U.S. Courts generally prefer applying the Federal Rules of Civil Procedure over The Hague Evidence Convention for the taking of documentary evidence located abroad. With respect to the French blocking statute with which the Supreme Court was dealing in the seminal case of Aérospatiale, and under the powerful influence of stare decisis, a line of cases developed dismissing the French blocking statute for having been intended by its legislature principally to thwart the sovereignty of the U.S. trial court, and never having been intended to be enforced. Criteria for the general assessment of blocking statutes have emerged from the courts’ weighing of factors involving the French statute against that of other countries, but traditionally with a broad tendency to favor discovery and disfavor foreign blocking statutes. The most recent cases seem to be more open to according greater weight to foreign state interests, in what appears to reflect the US. Supreme Court’s increased attention to international comity and a strengthened presumption against the extraterritorial application of U.S. laws.

A corollary to documentary evidence gathering abroad has been the Section 1782 motion for discovery in the United States. A controversial instance concerns petitioners litigating in foreign legal proceedings where the forum court does not permit such discovery and where the sole connection to the U.S. court is the production of evidence within its jurisdiction that is located abroad and may have originated abroad. The only U.S. Supreme Court ruling on Section 1782 absolved U.S. courts from inquiring into the foreign court’s discovery practices and legal system, a tradition that continues to be observed as much as possible, but is ripe for modification in an era in which the courts must, and therefore do, engage with foreign law, however reluctantly.
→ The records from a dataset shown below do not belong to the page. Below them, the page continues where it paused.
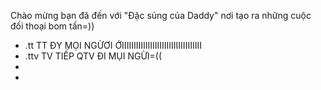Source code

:  Chào mừng bạn đã đến với "Đặc sủng của Daddy" nơi tạo ra những cuộc đối thoại bom tấn=))
- .tt TT ĐY MỌI NGỪƠI ỚIIIIIIIIIIIIIIIIIIIIIIIIIIIIIIIIII
- .ttv  TV TIẾP QTV ĐI MỤI NGỪI=((
- 
- 

<!---
Hkhang205/Hkhang205 is a ✨ special ✨ repository because its `README.md` (this file) appears on your GitHub profile.
You can click the Preview link to take a look at your changes.
--->
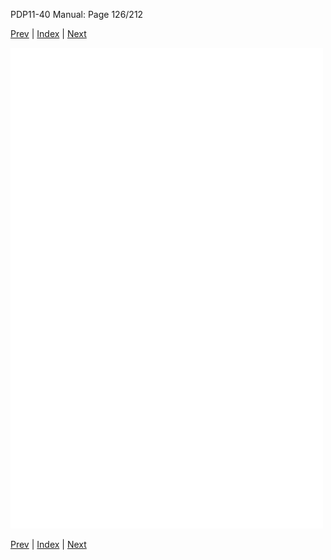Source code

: PDP11-40 Manual: Page 126/212

[Prev](pdp11-40-000125.html) | [Index](index.html) | [Next](pdp11-40-000127.html)

![](pdp11-40-000126.gif)

[Prev](pdp11-40-000125.html) | [Index](index.html) | [Next](pdp11-40-000127.html)

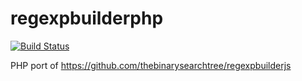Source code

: # regexpbuilderphp


[![Build Status](https://api.travis-ci.org/gherkins/regexpbuilderphp.svg)](https://travis-ci.org/gherkins/regexpbuilderphp)

PHP port of https://github.com/thebinarysearchtree/regexpbuilderjs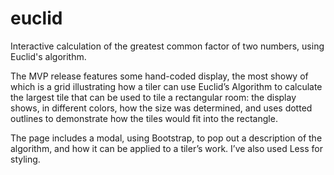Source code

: # euclid
Interactive calculation of the greatest common factor of two numbers, using Euclid's algorithm.

The MVP release features some hand-coded display, the most showy of which is a grid illustrating how a tiler can use Euclid’s Algorithm to calculate the largest tile that can be used to tile a rectangular room: the display shows, in different colors, how the size was determined, and uses dotted outlines to demonstrate how the tiles would fit into the rectangle.

The page includes a modal, using Bootstrap, to pop out a description of the algorithm, and how it can be applied to a tiler’s work. I’ve also used Less for styling.
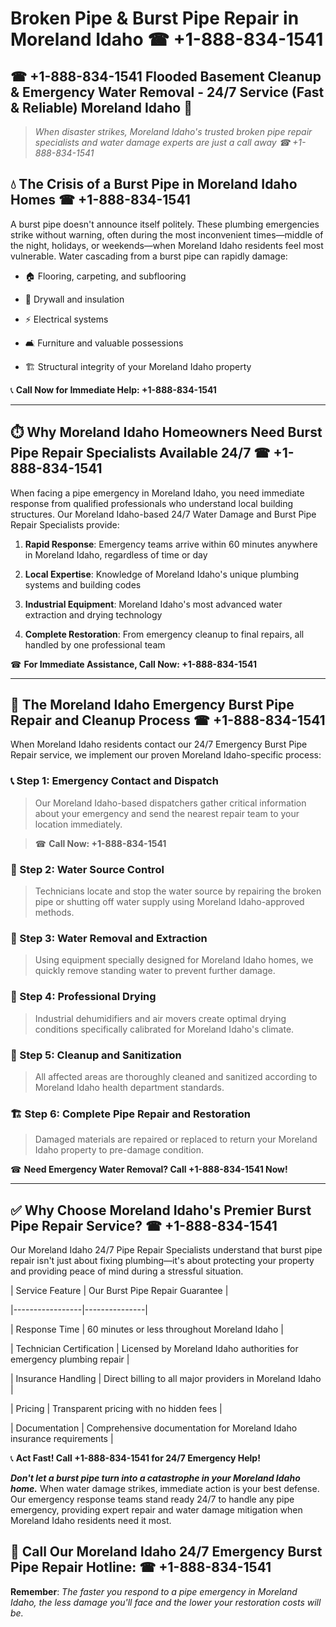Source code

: # Broken Pipe & Burst Pipe Repair in Moreland Idaho ☎ +1-888-834-1541  
## ☎ +1-888-834-1541 Flooded Basement Cleanup & Emergency Water Removal - 24/7 Service (Fast & Reliable) Moreland Idaho 🚨  

> *When disaster strikes, Moreland Idaho's trusted broken pipe repair specialists and water damage experts are just a call away ☎ +1-888-834-1541*  

## 💧 The Crisis of a Burst Pipe in Moreland Idaho Homes ☎ +1-888-834-1541  

A burst pipe doesn't announce itself politely. These plumbing emergencies strike without warning, often during the most inconvenient times—middle of the night, holidays, or weekends—when Moreland Idaho residents feel most vulnerable. Water cascading from a burst pipe can rapidly damage:  

* 🏠 Flooring, carpeting, and subflooring  
* 🧱 Drywall and insulation  
* ⚡ Electrical systems  
* 🛋️ Furniture and valuable possessions  
* 🏗️ Structural integrity of your Moreland Idaho property  

📞 **Call Now for Immediate Help: +1-888-834-1541**  

---  

## ⏱️ Why Moreland Idaho Homeowners Need Burst Pipe Repair Specialists Available 24/7 ☎ +1-888-834-1541  

When facing a pipe emergency in Moreland Idaho, you need immediate response from qualified professionals who understand local building structures. Our Moreland Idaho-based 24/7 Water Damage and Burst Pipe Repair Specialists provide:  

1. **Rapid Response**: Emergency teams arrive within 60 minutes anywhere in Moreland Idaho, regardless of time or day  
2. **Local Expertise**: Knowledge of Moreland Idaho's unique plumbing systems and building codes  
3. **Industrial Equipment**: Moreland Idaho's most advanced water extraction and drying technology  
4. **Complete Restoration**: From emergency cleanup to final repairs, all handled by one professional team  

☎ **For Immediate Assistance, Call Now: +1-888-834-1541**  

---  

## 🔧 The Moreland Idaho Emergency Burst Pipe Repair and Cleanup Process ☎ +1-888-834-1541  

When Moreland Idaho residents contact our 24/7 Emergency Burst Pipe Repair service, we implement our proven Moreland Idaho-specific process:  

### 📞 Step 1: Emergency Contact and Dispatch  
> Our Moreland Idaho-based dispatchers gather critical information about your emergency and send the nearest repair team to your location immediately.  
> ☎ **Call Now: +1-888-834-1541**  

### 🚿 Step 2: Water Source Control  
> Technicians locate and stop the water source by repairing the broken pipe or shutting off water supply using Moreland Idaho-approved methods.  

### 🌊 Step 3: Water Removal and Extraction  
> Using equipment specially designed for Moreland Idaho homes, we quickly remove standing water to prevent further damage.  

### 💨 Step 4: Professional Drying  
> Industrial dehumidifiers and air movers create optimal drying conditions specifically calibrated for Moreland Idaho's climate.  

### 🧼 Step 5: Cleanup and Sanitization  
> All affected areas are thoroughly cleaned and sanitized according to Moreland Idaho health department standards.  

### 🏗️ Step 6: Complete Pipe Repair and Restoration  
> Damaged materials are repaired or replaced to return your Moreland Idaho property to pre-damage condition.  

☎ **Need Emergency Water Removal? Call +1-888-834-1541 Now!**  

---  

## ✅ Why Choose Moreland Idaho's Premier Burst Pipe Repair Service? ☎ +1-888-834-1541  

Our Moreland Idaho 24/7 Pipe Repair Specialists understand that burst pipe repair isn't just about fixing plumbing—it's about protecting your property and providing peace of mind during a stressful situation.  

| Service Feature | Our Burst Pipe Repair Guarantee |  
|-----------------|---------------|  
| Response Time | 60 minutes or less throughout Moreland Idaho |  
| Technician Certification | Licensed by Moreland Idaho authorities for emergency plumbing repair |  
| Insurance Handling | Direct billing to all major providers in Moreland Idaho |  
| Pricing | Transparent pricing with no hidden fees |  
| Documentation | Comprehensive documentation for Moreland Idaho insurance requirements |  

📞 **Act Fast! Call +1-888-834-1541 for 24/7 Emergency Help!**  

***Don't let a burst pipe turn into a catastrophe in your Moreland Idaho home.*** When water damage strikes, immediate action is your best defense. Our emergency response teams stand ready 24/7 to handle any pipe emergency, providing expert repair and water damage mitigation when Moreland Idaho residents need it most.  

## 📱 Call Our Moreland Idaho 24/7 Emergency Burst Pipe Repair Hotline: ☎ +1-888-834-1541  

**Remember**: *The faster you respond to a pipe emergency in Moreland Idaho, the less damage you'll face and the lower your restoration costs will be.*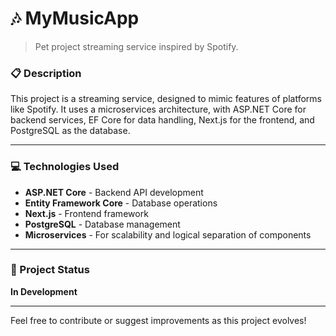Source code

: # 🎶 MyMusicApp

> Pet project streaming service inspired by Spotify.

### 📋 Description
This project is a streaming service, designed to mimic features of platforms like Spotify. It uses a microservices architecture, with ASP.NET Core for backend services, EF Core for data handling, Next.js for the frontend, and PostgreSQL as the database.

---

### 💻 Technologies Used

- **ASP.NET Core** - Backend API development
- **Entity Framework Core** - Database operations
- **Next.js** - Frontend framework
- **PostgreSQL** - Database management
- **Microservices** - For scalability and logical separation of components

---

### 🚧 Project Status
**In Development**

---

Feel free to contribute or suggest improvements as this project evolves!
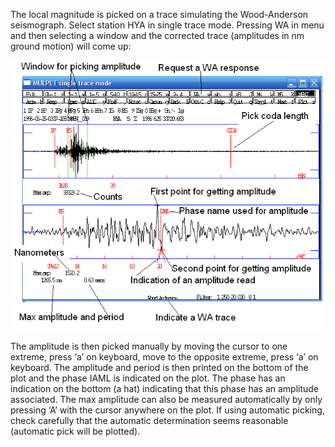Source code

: The local magnitude is picked on a trace simulating the Wood-Anderson seismograph. Select station HYA in single trace mode. Pressing WA in menu and then selecting a window and the corrected trace \(amplitudes in nm ground motion\) will come up:

![](/assets/seisan-tutorial-027.png)

The amplitude is then picked manually by moving the cursor to one extreme, press ‘a’ on keyboard, move to the opposite extreme, press ‘a’ on keyboard. The amplitude and period is then printed on the bottom of the plot and the phase IAML is indicated on the plot. The phase has an indication on the bottom \(a hat\) indicating that this phase has an amplitude associated. The max amplitude can also be measured automatically by only pressing ‘A’ with the cursor anywhere on the plot. If using automatic picking, check carefully that the automatic determination seems reasonable \(automatic pick will be plotted\).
Newer discovery issues have arisen in the area of data location where computer servers store information in locations that have blocking statutes, but where the defendant may nevertheless have access to the information at different sites. The deterritorialization inherent in digitalization gives rise to novel issues in terms of international comity. This article addresses developments to date, which include how e-discovery is interfacing with a particular federal statute in an illustrative manner. It concludes that U.S. discovery law today must adapt to current conditions by developing tools for comparative law competence and interdisciplinary analysis.